Ce dont il est question ici, c’est de la nature de votre présence, c’est de la qualité des effets de vos diverses attitudes. Quelles sont les émotions dominantes que vous suscitez, quelles sont les impressions que vous produisez, quel est la nature de votre impact relationnel ?  

De quel paysage êtes-vous porteur ?

A ce point-là de la réflexion, vous pouvez constater que le propos est double :  il y a d’une part l’état de fait, la prise de conscience de votre impact énergétique (qu’est-ce que je transmets en termes émotionnels ?) et d’autre part ce qui peut relever de votre « projet relationnel » (qu’est-ce que je souhaite transmettre en termes d’énergie collective ?).

Allons un pas plus loin. Le premier volet porte sur votre état actuel, plus ou moins conscient, de producteur de contexte, de créateur d’atmosphère. C’est votre présence comme donnée d’expérience : vos pairs, votre équipe, vos dirigeants vous perçoivent tous d’une certaine manière et éprouvent en mode continu à votre contact des ressentis divers, parfois contrastés.

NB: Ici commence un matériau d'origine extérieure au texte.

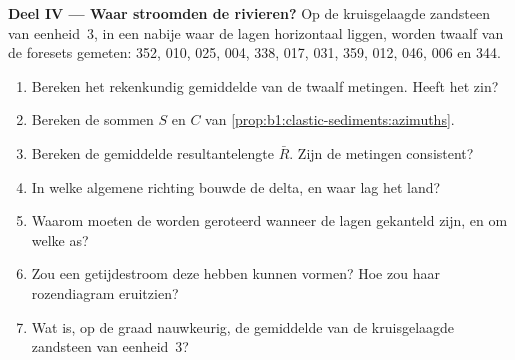 \begin{problem}
\medskip
\noindent\textbf{Deel IV --- Waar stroomden de rivieren?}
Op de kruisgelaagde zandsteen van eenheid~3, in een nabije  waar de
lagen horizontaal liggen, worden twaalf  van de foresets
gemeten: 352, 010, 025, 004, 338, 017, 031, 359, 012, 046, 006 en 344.
\begin{enumerate}[resume]
  \item Bereken het rekenkundig gemiddelde van de twaalf metingen. Heeft het zin?
  \item Bereken de sommen $S$ en $C$ van \cref{prop:b1:clastic-sediments:azimuths}.
  \item Bereken de gemiddelde resultantelengte $\bar R$. Zijn de metingen
        consistent?
  \item In welke algemene richting bouwde de delta, en waar lag het land?
  \item Waarom moeten de  worden geroteerd wanneer de lagen
        gekanteld zijn, en om welke as?
  \item Zou een getijdestroom deze  hebben kunnen vormen? Hoe zou haar
        rozendiagram eruitzien?
  \item Wat is, op de graad nauwkeurig, de gemiddelde  van de
        kruisgelaagde zandsteen van eenheid~3?
\end{enumerate}
\end{problem}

Les choses deviennent intéressantes lorsque vous prenez davantage conscience de cette activité plus ou moins consciente de « diffuseur d’ambiance » qui est la vôtre.

Et ce pour au moins quatre raisons  :

– vous augmentez ainsi la prise de conscience de vos états internes (« je diffuse ce que je ressens ») ;

– vous développez une sensibilité plus forte à l’observation des phénomènes – réactions des uns et des autres, interactions non verbales… – qui se déroulent autour de vous quand vous êtes présent ;  

– vous commencez aussi peut-être à comprendre pourquoi dans certains cas les effets de vos messages ont été à l’opposé de ce que vous en attendiez ;

– enfin, vous vous reconnaissez aussi un nouveau pouvoir, celui d’influer sur le ressenti des autres personnes de votre équipe, et donc une nouvelle responsabilité, celle du choix du monde relationnel  que vous souhaitez faire émerger autour de vous.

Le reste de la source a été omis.